On languages other than English: in general, different languages do word division very differently. At least in German and Dutch, many of those phrasal verbs are separable, meaning that they are one word in the infinitive but are multiple words in the present tense. So for example, where in English you would say "I log in to the website", in Dutch it would be "Ik log in op de website". "Log in" is two words in both cases, but in Dutch it's the separated form of the single-word separable verb inloggen ("I must log in now" = "Ik moet nu inloggen"). The verb is indeed separable in that the two words often don't end up next to each other: "I log in quickly" = "Ik log snel in".

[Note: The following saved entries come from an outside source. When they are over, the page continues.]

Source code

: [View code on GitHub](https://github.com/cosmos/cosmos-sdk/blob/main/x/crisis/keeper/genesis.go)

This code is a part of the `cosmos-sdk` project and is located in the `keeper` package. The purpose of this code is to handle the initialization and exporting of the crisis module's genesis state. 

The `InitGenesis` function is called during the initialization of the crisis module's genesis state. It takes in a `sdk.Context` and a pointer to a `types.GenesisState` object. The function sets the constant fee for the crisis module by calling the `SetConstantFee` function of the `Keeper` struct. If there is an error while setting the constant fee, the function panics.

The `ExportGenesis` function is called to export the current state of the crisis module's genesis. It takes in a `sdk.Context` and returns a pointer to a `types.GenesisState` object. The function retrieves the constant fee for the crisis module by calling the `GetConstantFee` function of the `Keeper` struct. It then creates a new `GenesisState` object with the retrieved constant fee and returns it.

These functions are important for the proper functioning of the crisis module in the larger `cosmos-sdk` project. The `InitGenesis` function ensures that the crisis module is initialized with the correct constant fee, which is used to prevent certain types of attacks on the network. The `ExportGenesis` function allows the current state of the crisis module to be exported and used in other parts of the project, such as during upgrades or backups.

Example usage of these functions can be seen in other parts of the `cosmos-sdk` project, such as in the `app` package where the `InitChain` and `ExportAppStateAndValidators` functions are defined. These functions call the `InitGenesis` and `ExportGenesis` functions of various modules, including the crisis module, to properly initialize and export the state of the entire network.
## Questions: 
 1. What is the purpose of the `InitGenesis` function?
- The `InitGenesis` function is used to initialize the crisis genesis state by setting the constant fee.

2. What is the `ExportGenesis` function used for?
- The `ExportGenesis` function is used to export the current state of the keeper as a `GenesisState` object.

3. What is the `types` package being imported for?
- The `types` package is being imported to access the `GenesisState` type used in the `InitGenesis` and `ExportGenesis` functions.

Dutch, like German, has lots of compounds. But there are also agglutinative languages, which have even more complex compound words, perhaps comprising a whole sentence in another language. Eg (from Wikipedia) Turkish "evlerinizdenmiş" = "(he/she/it) was (apparently/said to be) from your houses" or Plains Cree "paehtāwāēwesew" = "he is heard by higher powers"; and these aren't corner cases, that's how the language works.

kelseyfrog · 17 days ago
The name for these are "collocations".

Collocation dictionaries are lists of collocations. The reason they're absent from single word dictionaries is because there's about 25x more collocations than single words.

Deleted Comment

georgefrowny · 15 days ago
And fittingly enough, "collocation dictionary" is not in "the" dictionary. At least not the OED.

Presumably if the word thesaurus was actually "synonym dictionary" it would likewise be absent.

michaeld123 · 15 days ago
You and Shorel were both right — added it. Thanks -- the lexicographers like https://www.sketchengine.eu
urbandw311er · 15 days ago
The author of this article just hasn’t been taught how to use a dictionary. The words aren’t “missing”, they’re just indexed under one of their parts. For example “wait upon” would be located within the entry for “wait”.